Beep… beep……. beep… The irregular sequence signals commuters checking out at the Oyster terminal on their way home from work. It is early evening at Hayes and Harlington station, a ramshackle work-in-progress as work on London’s Crossrail (Elizabeth Line) continues. Tired looking commuters, perhaps more male than female, emerge and stride purposefully towards the High Street. A young woman is apparently shouting to herself as she walks erratically across the pavement and into the new strategically placed Tesco Metro – I guess she is having a difficult phonecall.

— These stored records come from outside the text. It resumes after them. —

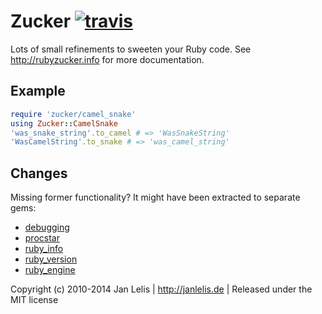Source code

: # Zucker [![travis](https://travis-ci.org/janlelis/zucker.png?branch=master)](https://travis-ci.org/janlelis/zucker)

Lots of small refinements to sweeten your Ruby code. See http://rubyzucker.info for more documentation.

## Example

```ruby
require 'zucker/camel_snake'
using Zucker::CamelSnake
'was_snake_string'.to_camel # => 'WasSnakeString'
'WasCamelString'.to_snake # => 'was_camel_string'
```

## Changes

Missing former functionality? It might have been extracted to separate gems:

* [debugging](https://github.com/janlelis/debugging)
* [procstar](https://github.com/janlelis/procstar)
* [ruby_info](https://github.com/janlelis/ruby_info)
* [ruby_version](https://github.com/janlelis/ruby_version)
* [ruby_engine](https://github.com/janlelis/ruby_engine)

Copyright (c) 2010-2014 Jan Lelis | http://janlelis.de | Released under the MIT license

We are staying at a similarly strategically placed hotel, handy for both Heathrow Airport and Crossrail. I am taking the early evening air for a leg stretch and wander up the appropriately named Station Road, a typical London high street, once the village of Botwell, which became the town of Hayes, which was in the county of Middlesex until it was abolished in 1965 (I remember the fuss), and is now in the London borough of Hillingdon.I savour the atmosphere. It is just like so many similar London high streets over so many decades – Peckham in the 1960s, Leytonstone in the 1970s, Manor Park in the 1980s, Willesden in the 1990s, Acton in the 2000s – that great busyness, the small shops open at this convenient time, huge fruit and vegetable stalls with much greater choice than in the provinces, even today. And a great variety of races and ethnicities, perhaps more middle eastern and east European than in former days. You can so see why London voted to stay in the EU with free movement of people. How will it thrive without?

There is also a fair sprinkling of national and international brands, such as the aforementioned Tesco, more than before. But still many independents maintain their position. You can see why, with their dedicated managers fussing and making sure all is well.

Later, all has quietened down. The station is almost empty, and presents a pretty picture from the hotel window. This part of London will soon sleep.